- _ABOUT THIS EXERCISE_: Copy every line that holds the string "paragraph" from the data below.

═══ PROVIDED DATA

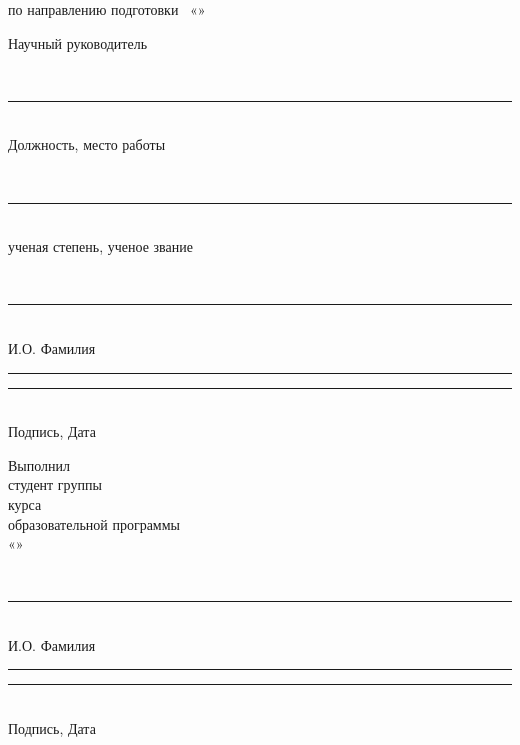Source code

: \begin{titlepage}
\begin{center}
\vspace{0.35cm}
по направлению подготовки \hseProgramCode\ «\hseSpecialization»
\end{center}

\vspace{0.75cm}

\noindent
\begin{minipage}[t]{0.42\textwidth}
\raggedright
Научный руководитель

\vspace{0.18cm}
\strut\hseSupervisorTitle\\[-0.05cm]
\rule{6.1cm}{0.4pt}\\[-0.05cm]
{\scriptsize Должность, место работы}

\vspace{0.08cm}
\strut\hseSupervisorDegree\\[-0.05cm]
\rule{6.1cm}{0.4pt}\\[-0.05cm]
{\scriptsize ученая степень, ученое звание}

\vspace{0.08cm}
\strut\hseSupervisorName\\[-0.05cm]
\rule{6.1cm}{0.4pt}\\[-0.05cm]
{\scriptsize И.О. Фамилия}

\vspace{0.08cm}
\rule{3.6cm}{0.4pt}\quad\rule{2.2cm}{0.4pt}\\[-0.05cm]
{\scriptsize Подпись, Дата}
\end{minipage}
\hfill
\begin{minipage}[t]{0.42\textwidth}
\raggedright
Выполнил\\
студент группы \hseGroup\\
\hseCourse{} курса \hseDegreeLevel\\
образовательной программы\\
«\hseSpecialization»

\vspace{0.25cm}
\strut\hseAuthorName\\[-0.05cm]
\rule{6.1cm}{0.4pt}\\[-0.05cm]
{\scriptsize И.О. Фамилия}

\vspace{0.18cm}
\rule{3.6cm}{0.4pt}\quad\rule{2.2cm}{0.4pt}\\[-0.05cm]
{\scriptsize Подпись, Дата}
\end{minipage}

\ifhseHasCoSupervisor
\vspace{0.35cm}


\end{titlepage}
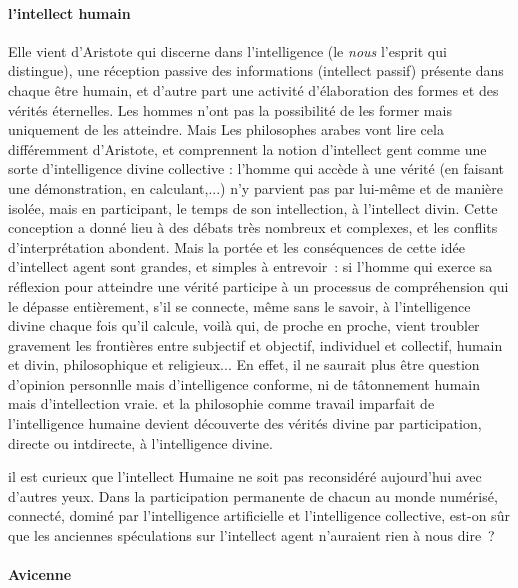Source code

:\paragraph{l'intellect humain}
Elle vient d'Aristote qui discerne dans l'intelligence (le \textit{nous} l'esprit qui distingue), une réception passive des informations (intellect passif) présente dans chaque être humain, et d'autre part une activité d'élaboration des formes et des vérités éternelles. Les hommes n'ont pas la possibilité de les former mais uniquement de les atteindre. Mais Les philosophes arabes vont lire cela différemment d'Aristote, et comprennent la notion d'intellect gent comme une sorte d'intelligence divine collective : l'homme qui accède à une vérité (en faisant une démonstration, en calculant,...) n'y parvient pas par lui-même et de manière isolée, mais en participant, le temps de son intellection, à l'intellect divin. Cette conception a donné lieu à des débats très nombreux et complexes, et les conflits d’interprétation abondent. Mais la portée et les conséquences de cette idée d’intellect agent sont grandes, et simples à entrevoir : si l’homme qui exerce sa réflexion pour atteindre une vérité participe à un processus de compréhension qui le dépasse entièrement, s’il se connecte, même sans le savoir, à l’intelligence divine chaque fois qu’il calcule, voilà qui, de proche en proche, vient troubler gravement les frontières entre subjectif et objectif, individuel et collectif, humain et divin, philosophique et religieux... En effet, il ne saurait plus être question d'opinion personnlle mais d'intelligence conforme, ni de tâtonnement humain mais d'intellection vraie. et la philosophie comme travail imparfait de l'intelligence humaine devient découverte des vérités divine par participation, directe ou intdirecte, à l'intelligence divine. 
 
\begin{Synthesis}
  il est curieux que l'intellect Humaine ne soit pas reconsidéré aujourd’hui avec d’autres yeux. Dans la participation permanente de chacun au monde numérisé, connecté, dominé par l’intelligence artificielle et l’intelligence collective, est-on sûr que les anciennes spéculations sur l’intellect agent n’auraient rien à nous dire ? 
 
\end{Synthesis}

 
\paragraph{Avicenne} \label{Theo:Avicenne}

══════

- _TASK OUTPUT_:
:\paragraph{l'intellect humain}
\paragraph{Avicenne} \label{Theo:Avicenne}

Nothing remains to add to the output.